Apr 21

Continuing the theme of implementing simple datastructures in python and javascript, here’s a simple counting bloom filter implementation in python and javascript which I’d written for Tagz. I’d almost forgotten about this, until a thread today on compsci.reddit reminded me of it. With this implementation, you can build a bloom filter in python and add/remove/lookup elements. You can also serialize it to JSON, send it over the wire to a javascript client and use the same filter from javascript code, which can come in handy at times.

Bloom filters are some of the simplest and yet the coolest of all probabilistic datastructures.
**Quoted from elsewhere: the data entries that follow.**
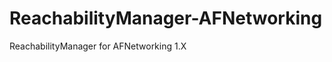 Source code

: ReachabilityManager-AFNetworking
================================

ReachabilityManager for AFNetworking 1.X
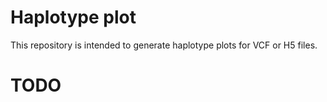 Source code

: # Haplotype plot

This repository is intended to generate haplotype plots for VCF or H5 files.

# TODO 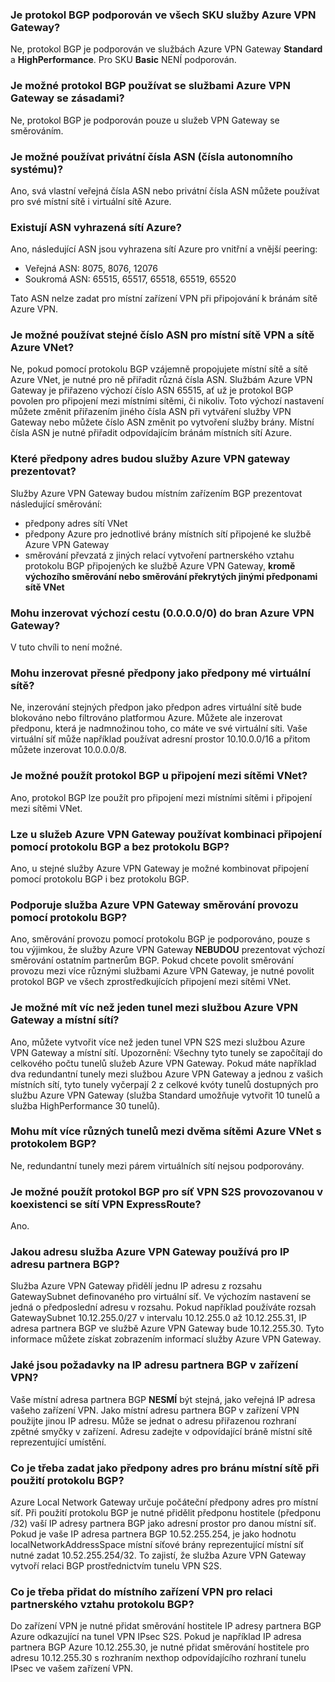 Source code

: ### <a name="is-bgp-supported-on-all-azure-vpn-gateway-skus"></a>Je protokol BGP podporován ve všech SKU služby Azure VPN Gateway?
Ne, protokol BGP je podporován ve službách Azure VPN Gateway **Standard** a **HighPerformance**. Pro SKU **Basic** NENÍ podporován.

### <a name="can-i-use-bgp-with-azure-policy-based-vpn-gateways"></a>Je možné protokol BGP používat se službami Azure VPN Gateway se zásadami?
Ne, protokol BGP je podporován pouze u služeb VPN Gateway se směrováním.

### <a name="can-i-use-private-asns-autonomous-system-numbers"></a>Je možné používat privátní čísla ASN (čísla autonomního systému)?
Ano, svá vlastní veřejná čísla ASN nebo privátní čísla ASN můžete používat pro své místní sítě i virtuální sítě Azure.

### <a name="are-there-asns-reserved-by-azure"></a>Existují ASN vyhrazená sítí Azure?
Ano, následující ASN jsou vyhrazena sítí Azure pro vnitřní a vnější peering:

* Veřejná ASN: 8075, 8076, 12076
* Soukromá ASN: 65515, 65517, 65518, 65519, 65520

Tato ASN nelze zadat pro místní zařízení VPN při připojování k bránám sítě Azure VPN.

### <a name="can-i-use-the-same-asn-for-both-on-premises-vpn-networks-and-azure-vnets"></a>Je možné používat stejné číslo ASN pro místní sítě VPN a sítě Azure VNet?
Ne, pokud pomocí protokolu BGP vzájemně propojujete místní sítě a sítě Azure VNet, je nutné pro ně přiřadit různá čísla ASN. Službám Azure VPN Gateway je přiřazeno výchozí číslo ASN 65515, ať už je protokol BGP povolen pro připojení mezi místními sítěmi, či nikoliv. Toto výchozí nastavení můžete změnit přiřazením jiného čísla ASN při vytváření služby VPN Gateway nebo můžete číslo ASN změnit po vytvoření služby brány. Místní čísla ASN je nutné přiřadit odpovídajícím bránám místních sítí Azure.

### <a name="what-address-prefixes-will-azure-vpn-gateways-advertise-to-me"></a>Které předpony adres budou služby Azure VPN gateway prezentovat?
Služby Azure VPN Gateway budou místním zařízením BGP prezentovat následující směrování:

* předpony adres sítí VNet
* předpony Azure pro jednotlivé brány místních sítí připojené ke službě Azure VPN Gateway
* směrování převzatá z jiných relací vytvoření partnerského vztahu protokolu BGP připojených ke službě Azure VPN Gateway, **kromě výchozího směrování nebo směrování překrytých jinými předponami sítě VNet**

### <a name="can-i-advertise-default-route-00000-to-azure-vpn-gateways"></a>Mohu inzerovat výchozí cestu (0.0.0.0/0) do bran Azure VPN Gateway?
V tuto chvíli to není možné.

### <a name="can-i-advertise-the-exact-prefixes-as-my-virtual-network-prefixes"></a>Mohu inzerovat přesné předpony jako předpony mé virtuální sítě?
Ne, inzerování stejných předpon jako předpon adres virtuální sítě bude blokováno nebo filtrováno platformou Azure. Můžete ale inzerovat předponu, která je nadmnožinou toho, co máte ve své virtuální síti. Vaše virtuální síť může například používat adresní prostor 10.10.0.0/16 a přitom můžete inzerovat 10.0.0.0/8.

### <a name="can-i-use-bgp-with-my-vnet-to-vnet-connections"></a>Je možné použít protokol BGP u připojení mezi sítěmi VNet?
Ano, protokol BGP lze použít pro připojení mezi místními sítěmi i připojení mezi sítěmi VNet.

### <a name="can-i-mix-bgp-with-non-bgp-connections-for-my-azure-vpn-gateways"></a>Lze u služeb Azure VPN Gateway používat kombinaci připojení pomocí protokolu BGP a bez protokolu BGP?
Ano, u stejné služby Azure VPN Gateway je možné kombinovat připojení pomocí protokolu BGP i bez protokolu BGP.

### <a name="does-azure-vpn-gateway-support-bgp-transit-routing"></a>Podporuje služba Azure VPN Gateway směrování provozu pomocí protokolu BGP?
Ano, směrování provozu pomocí protokolu BGP je podporováno, pouze s tou výjimkou, že služby Azure VPN Gateway **NEBUDOU** prezentovat výchozí směrování ostatním partnerům BGP. Pokud chcete povolit směrování provozu mezi více různými službami Azure VPN Gateway, je nutné povolit protokol BGP ve všech zprostředkujících připojení mezi sítěmi VNet.

### <a name="can-i-have-more-than-one-tunnel-between-azure-vpn-gateway-and-my-on-premises-network"></a>Je možné mít víc než jeden tunel mezi službou Azure VPN Gateway a místní sítí?
Ano, můžete vytvořit více než jeden tunel VPN S2S mezi službou Azure VPN Gateway a místní sítí. Upozornění: Všechny tyto tunely se započítají do celkového počtu tunelů služeb Azure VPN Gateway. Pokud máte například dva redundantní tunely mezi službou Azure VPN Gateway a jednou z vašich místních sítí, tyto tunely vyčerpají 2 z celkové kvóty tunelů dostupných pro službu Azure VPN Gateway (služba Standard umožňuje vytvořit 10 tunelů a služba HighPerformance 30 tunelů).

### <a name="can-i-have-multiple-tunnels-between-two-azure-vnets-with-bgp"></a>Mohu mít více různých tunelů mezi dvěma sítěmi Azure VNet s protokolem BGP?
Ne, redundantní tunely mezi párem virtuálních sítí nejsou podporovány.

### <a name="can-i-use-bgp-for-s2s-vpn-in-an-expressroutes2s-vpn-co-existence-configuration"></a>Je možné použít protokol BGP pro síť VPN S2S provozovanou v koexistenci se sítí VPN ExpressRoute?
Ano. 

### <a name="what-address-does-azure-vpn-gateway-use-for-bgp-peer-ip"></a>Jakou adresu služba Azure VPN Gateway používá pro IP adresu partnera BGP?
Služba Azure VPN Gateway přidělí jednu IP adresu z rozsahu GatewaySubnet definovaného pro virtuální síť. Ve výchozím nastavení se jedná o předposlední adresu v rozsahu. Pokud například používáte rozsah GatewaySubnet 10.12.255.0/27 v intervalu 10.12.255.0 až 10.12.255.31, IP adresa partnera BGP ve službě Azure VPN Gateway bude 10.12.255.30. Tyto informace můžete získat zobrazením informací služby Azure VPN Gateway.

### <a name="what-are-the-requirements-for-the-bgp-peer-ip-addresses-on-my-vpn-device"></a>Jaké jsou požadavky na IP adresu partnera BGP v zařízení VPN?
Vaše místní adresa partnera BGP **NESMÍ** být stejná, jako veřejná IP adresa vašeho zařízení VPN. Jako místní adresu partnera BGP v zařízení VPN použijte jinou IP adresu. Může se jednat o adresu přiřazenou rozhraní zpětné smyčky v zařízení. Adresu zadejte v odpovídající bráně místní sítě reprezentující umístění.

### <a name="what-should-i-specify-as-my-address-prefixes-for-the-local-network-gateway-when-i-use-bgp"></a>Co je třeba zadat jako předpony adres pro bránu místní sítě při použití protokolu BGP?
Azure Local Network Gateway určuje počáteční předpony adres pro místní síť. Při použití protokolu BGP je nutné přidělit předponu hostitele (předponu /32) vaší IP adresy partnera BGP jako adresní prostor pro danou místní síť. Pokud je vaše IP adresa partnera BGP 10.52.255.254, je jako hodnotu localNetworkAddressSpace místní síťové brány reprezentující místní síť nutné zadat 10.52.255.254/32. To zajistí, že služba Azure VPN Gateway vytvoří relaci BGP prostřednictvím tunelu VPN S2S.

### <a name="what-should-i-add-to-my-on-premises-vpn-device-for-the-bgp-peering-session"></a>Co je třeba přidat do místního zařízení VPN pro relaci partnerského vztahu protokolu BGP?
Do zařízení VPN je nutné přidat směrování hostitele IP adresy partnera BGP Azure odkazující na tunel VPN IPsec S2S. Pokud je například IP adresa partnera BGP Azure 10.12.255.30, je nutné přidat směrování hostitele pro adresu 10.12.255.30 s rozhraním nexthop odpovídajícího rozhraní tunelu IPsec ve vašem zařízení VPN.



<!--HONumber=Jan17_HO1-->


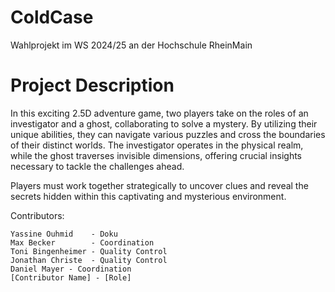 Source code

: # ColdCase
Wahlprojekt im WS 2024/25 an der Hochschule RheinMain

# Project Description

In this exciting 2.5D adventure game, two players take on the roles of an investigator and a ghost, collaborating to solve a mystery. By utilizing their unique abilities, they can navigate various puzzles and cross the boundaries of their distinct worlds. The investigator operates in the physical realm, while the ghost traverses invisible dimensions, offering crucial insights necessary to tackle the challenges ahead.

Players must work together strategically to uncover clues and reveal the secrets hidden within this captivating and mysterious environment.

Contributors:

    Yassine Ouhmid    - Doku
    Max Becker        - Coordination
    Toni Bingenheimer - Quality Control
    Jonathan Christe  - Quality Control
    Daniel Mayer - Coordination
    [Contributor Name] - [Role]
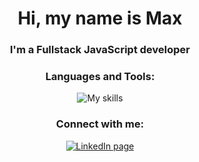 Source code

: <h1 align="center">Hi, my name is Max</h1>
<h3 align="center">I'm a Fullstack JavaScript developer</h3>
<h3 align="center">Languages and Tools:</h3>
<div align="center" gap="8px">
    <img src="https://skillicons.dev/icons?i=html,css,js,ts,figma,materialui,git,github,nextjs,react,nestjs,firebase,postgres,graphql&perline=7"  alt="My skills"/>

<h3 align="center">Connect with me:</h3>

[<img align="center" src="https://skillicons.dev/icons?i=linkedin" alt="LinkedIn page" />](https://www.linkedin.com/in/themem0ry/)

</div>
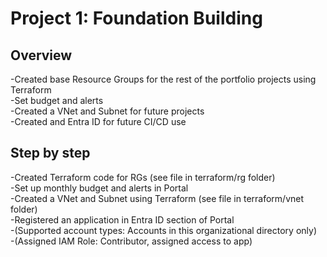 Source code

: # Project 1: Foundation Building

## Overview
-Created base Resource Groups for the rest of the portfolio projects using Terraform  
-Set budget and alerts  
-Created a VNet and Subnet for future projects  
-Created and Entra ID for future CI/CD use  

## Step by step
-Created Terraform code for RGs (see file in terraform/rg folder)  
-Set up monthly budget and alerts in Portal  
-Created a VNet and Subnet using Terraform (see file in terraform/vnet folder)  
-Registered an application in Entra ID section of Portal  
-(Supported account types: Accounts in this organizational directory only)  
-(Assigned IAM Role: Contributor, assigned access to app)
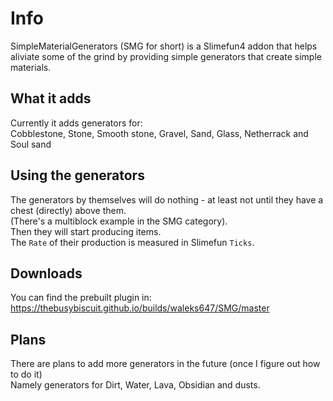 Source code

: # Info
SimpleMaterialGenerators (SMG for short) is a Slimefun4 addon that helps aliviate some of the grind by providing simple generators that create simple materials.<br>

## What it adds
Currently it adds generators for:<br>
Cobblestone, Stone, Smooth stone, Gravel, Sand, Glass, Netherrack and Soul sand<br>

## Using the generators
The generators by themselves will do nothing - at least not until they have a chest (directly) above them.<br>
(There's a multiblock example in the SMG category).<br>
Then they will start producing items.<br>
The `Rate` of their production is measured in Slimefun `Ticks`.<br>

## Downloads
You can find the prebuilt plugin in:<br>
https://thebusybiscuit.github.io/builds/waleks647/SMG/master<br>

## Plans
There are plans to add more generators in the future (once I figure out how to do it)<br>
Namely generators for Dirt, Water, Lava, Obsidian and dusts.<br>
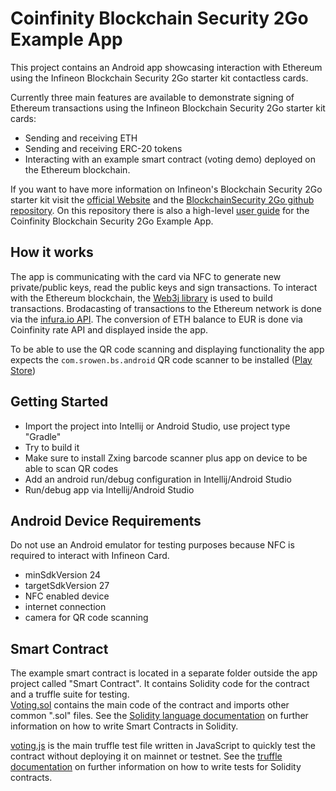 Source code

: Coinfinity Blockchain Security 2Go Example App
===

This project contains an Android app showcasing interaction with Ethereum using 
the Infineon Blockchain Security 2Go starter kit contactless cards.

Currently three main features are available to demonstrate signing of Ethereum transactions 
using the Infineon Blockchain Security 2Go starter kit cards:  
- Sending and receiving ETH
- Sending and receiving ERC-20 tokens
- Interacting with an example smart contract (voting demo) deployed on the Ethereum blockchain.  

If you want to have more information on Infineon's Blockchain Security 2Go starter kit visit the [official Website](https://www.infineon.com/blockchain) and the [BlockchainSecurity 2Go github repository](https://github.com/Infineon/blockchain). On this repository there is also a high-level [user guide](https://github.com/Infineon/Blockchain/blob/master/doc/BlockchainSecurity2Go_UserManual.pdf) for the Coinfinity Blockchain Security 2Go Example App.

How it works
---

The app is communicating with the card via NFC to generate new private/public keys, 
read the public keys and sign transactions. To interact with the Ethereum blockchain, 
the [Web3j library](https://github.com/web3j/web3j) is used to build transactions. 
Brodacasting of transactions to the Ethereum network is done via the 
[infura.io API](https://infura.io/docs).
The conversion of ETH balance to EUR is done via Coinfinity rate API and displayed 
inside the app.

To be able to use the QR code scanning and displaying functionality the app expects the 
`com.srowen.bs.android` QR code scanner to be installed ([Play Store](https://play.google.com/store/apps/details?id=com.srowen.bs.android))   

Getting Started
---

- Import the project into Intellij or Android Studio, use project type "Gradle"
- Try to build it
- Make sure to install Zxing barcode scanner plus app on device to be able to scan QR codes
- Add an android run/debug configuration in Intellij/Android Studio
- Run/debug app via Intellij/Android Studio
  

Android Device Requirements
---

Do not use an Android emulator for testing purposes because NFC is required to interact with Infineon Card.
- minSdkVersion 24  
- targetSdkVersion 27  
- NFC enabled device
- internet connection
- camera for QR code scanning

Smart Contract
---

The example smart contract is located in a separate folder outside the app project called 
"Smart Contract". It contains Solidity code for the contract and a truffle suite for testing.  
[Voting.sol](Smart%20Contract/contracts/Voting.sol) contains the main code of the contract 
and imports other common ".sol" files. See the [Solidity language documentation](https://solidity.readthedocs.io/en/latest/) 
on further information on how to write Smart Contracts in Solidity.

[voting.js](Smart%20Contract/test/voting.js) is the main truffle test file written in JavaScript to quickly test the contract 
without deploying it on mainnet or testnet. See the [truffle documentation](https://truffleframework.com/docs/)
on further information on how to write tests for Solidity contracts.
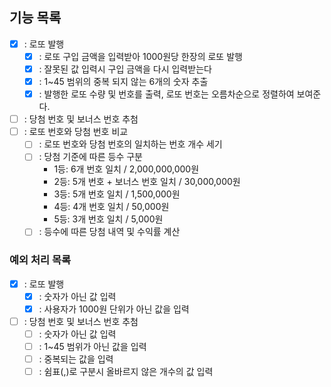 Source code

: ## 기능 목록
- [X] : 로또 발행 
  - [X] : 로또 구입 금액을 입력받아 1000원당 한장의 로또 발행
  - [X] : 잘못된 값 입력시 구입 금액을 다시 입력받는다
  - [X] : 1~45 범위의 중복 되지 않는 6개의 숫자 추출
  - [X] : 발행한 로또 수량 및 번호를 출력, 로또 번호는 오름차순으로 정렬하여 보여준다.
- [ ] : 당첨 번호 및 보너스 번호 추첨
- [ ] : 로또 번호와 당첨 번호 비교
  - [ ] : 로또 번호와 당첨 번호의 일치하는 번호 개수 세기
  - [ ] : 당첨 기준에 따른 등수 구분
    - 1등: 6개 번호 일치 / 2,000,000,000원
    - 2등: 5개 번호 + 보너스 번호 일치 / 30,000,000원
    - 3등: 5개 번호 일치 / 1,500,000원
    - 4등: 4개 번호 일치 / 50,000원
    - 5등: 3개 번호 일치 / 5,000원
  - [ ] : 등수에 따른 당첨 내역 및 수익률 계산

### 예외 처리 목록
  - [X] : 로또 발행
    - [X] : 숫자가 아닌 값 입력
    - [X] : 사용자가 1000원 단위가 아닌 값을 입력
  - [ ] : 당첨 번호 및 보너스 번호 추첨
    - [ ] : 숫자가 아닌 값 입력
    - [ ] : 1~45 범위가 아닌 값을 입력
    - [ ] : 중복되는 값을 입력
    - [ ] : 쉼표(,)로 구분시 올바르지 않은 개수의 값 입력
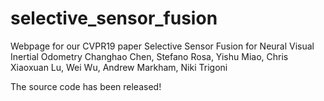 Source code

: # selective_sensor_fusion
Webpage for our CVPR19 paper
Selective Sensor Fusion for Neural Visual Inertial Odometry
Changhao Chen, Stefano Rosa, Yishu Miao, Chris Xiaoxuan Lu, Wei Wu, Andrew Markham, Niki Trigoni 

The source code has been released!
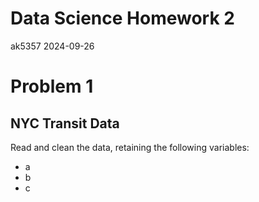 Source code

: Data Science Homework 2
================
ak5357
2024-09-26

# Problem 1

## NYC Transit Data

Read and clean the data, retaining the following variables:

- a
- b
- c
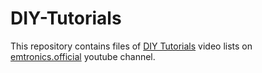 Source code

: # DIY-Tutorials
This repository contains files of [DIY Tutorials](https://www.youtube.com/watch?v=m8lu0GouLcs&list=PLoJbm5oUjGy8gALOxNS7NfdGHyRgZftSZ) video lists on [emtronics.official](https://www.youtube.com/channel/UCW4GRacd319Ml2cv-B9-uxg) youtube channel.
Basically, are a set like datastructure, which you train on your dataset and then later use it to quickly check if it was trained on a certain value. The cool part is, unlike hashtables or trees, if you train a bloom filter on N elements (say 10,000) it doesn’t actually store any of those elements, so its like a compressed representation of your dataset, which can be used to do quick hit testing. But this comes at a price. Bloom filters might lie at times :) . But its still useful, nonetheless. Every time we query a bloom filter, its like asking it a question “Were you trained with the value X ?”, to which it replies with a yes or a no (a boolean result), so, there are 3 possibilites.

  1. It tells the truth, which is the most likely case and all is fine.
  2. It might say it was trained on X, while it really wasn’t. (A false positive)
  3. It might say it wasn’t trained on X, while it actually was trained on it. (A false negative)

Ok, so the property which makes bloom filters really useful is that it never gives false negatives, so #3 never happens. So, it mostly tells the truth, but in the unlikely event that it lies, it always errs on the conservative side. This, combined with the property that they don’t have to store the actual elements they were trained on, make bloom filters incredibly useful in a lot of of circumstances.

One place I used them in Tagz is to check if a user has voted on a particular link. If the filter replies afirmatively then we can go query the backend (DB, Memcached, whatever) to get the actual score for the vote. Assuming that the bloom filter lies 5% of the times, we still eliminate 95% of the backend queries in this case. And the best part is that the rate at which it lies can be tuned. Its really a compromise between the size of the filter and the rate at which it lies. Simply put, the bigger a bloom filter, the lesser it lies. So, the constructor for the SimpleBloomFilter class in my implementation takes 2 parameters, capacity and err.

Another application for bloom filters is to synchronize stuff. Lets say, you have to update a lot of items with a certain keys between two machines A & B over a slow connection, where each of them have quite a few items between them. So, A, instead of sending all the keys it has to B, can instead build a compact bloom filter out the keys it has and send it to B, B can test its item set against the bloom filter and send only the items it doesn’t find in it. The elaborate setup I just described is called a Bloom Join.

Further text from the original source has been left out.